Stored data entries:
------------

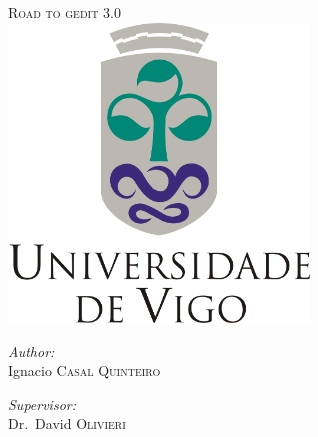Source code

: 
\begin{titlepage}

\begin{center}


\textsc{\LARGE Road to gedit 3.0}\\[2.0cm]

\includegraphics[width=0.60\textwidth]{./images/uvigo}\\[2cm]

\begin{minipage}{\textwidth}
\begin{flushleft} \large
\emph{Author:}\\
Ignacio \textsc{Casal Quinteiro}
\end{flushleft}
\end{minipage}

\begin{minipage}{\textwidth}
\begin{flushright} \large
\emph{Supervisor:} \\
Dr.~David \textsc{Olivieri}
\end{flushright}
\end{minipage}

\vfill

\end{center}

\end{titlepage}
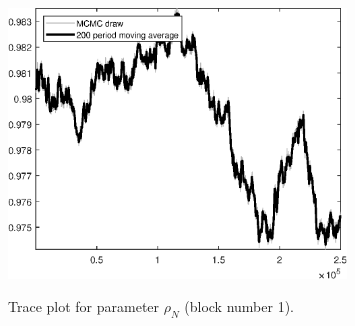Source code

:\begin{figure}[H]
\centering
  \includegraphics[width=0.8\textwidth]{BRS_imp_mobility/graphs/TracePlot_rho_N_blck_1}\\
    \caption{Trace plot for parameter ${\rho_N}$ (block number 1).}
\end{figure}
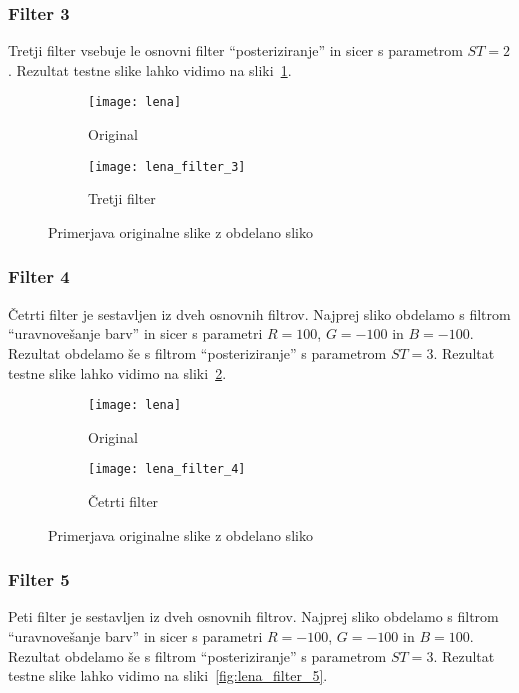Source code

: \subsubsection*{Filter 3}
Tretji filter vsebuje le osnovni filter ``posteriziranje'' in sicer s parametrom
$ST = 2$. Rezultat testne slike lahko vidimo na sliki~\ref{fig:lena_filter_3}.

\begin{figure}[!ht]
    \centering
    \begin{subfigure}[b]{0.4\textwidth}
        \texttt{[image: lena]}
        \caption{Original}
    \end{subfigure}
    \begin{subfigure}[b]{0.4\textwidth}
        \texttt{[image: lena\_filter\_3]}
        \caption{Tretji filter}
    \end{subfigure}
    \caption{Primerjava originalne slike z obdelano sliko}
    \label{fig:lena_filter_3}
\end{figure}


\subsubsection*{Filter 4}
Četrti filter je sestavljen iz dveh osnovnih filtrov. Najprej sliko obdelamo s
filtrom ``uravnovešanje barv'' in sicer s parametri $R = 100$, $G = -100$ in
$B = -100$. Rezultat obdelamo še s filtrom ``posteriziranje'' s parametrom
$ST = 3$. Rezultat testne slike lahko vidimo na sliki~\ref{fig:lena_filter_4}.

\begin{figure}[!ht]
    \centering
    \begin{subfigure}[b]{0.4\textwidth}
        \texttt{[image: lena]}
        \caption{Original}
    \end{subfigure}
    \begin{subfigure}[b]{0.4\textwidth}
        \texttt{[image: lena\_filter\_4]}
        \caption{Četrti filter}
    \end{subfigure}
    \caption{Primerjava originalne slike z obdelano sliko}
    \label{fig:lena_filter_4}
\end{figure}


\subsubsection*{Filter 5}
Peti filter je sestavljen iz dveh osnovnih filtrov. Najprej sliko obdelamo s
filtrom ``uravnovešanje barv'' in sicer s parametri $R = -100$, $G = -100$ in
$B = 100$. Rezultat obdelamo še s filtrom ``posteriziranje'' s parametrom
$ST = 3$. Rezultat testne slike lahko vidimo na sliki~\ref{fig:lena_filter_5}.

------------

Work instructions
The lines you need are those containing "Najprej"; find them in the records and copy them.

Response area
Četrti filter je sestavljen iz dveh osnovnih filtrov. Najprej sliko obdelamo s
Peti filter je sestavljen iz dveh osnovnih filtrov. Najprej sliko obdelamo s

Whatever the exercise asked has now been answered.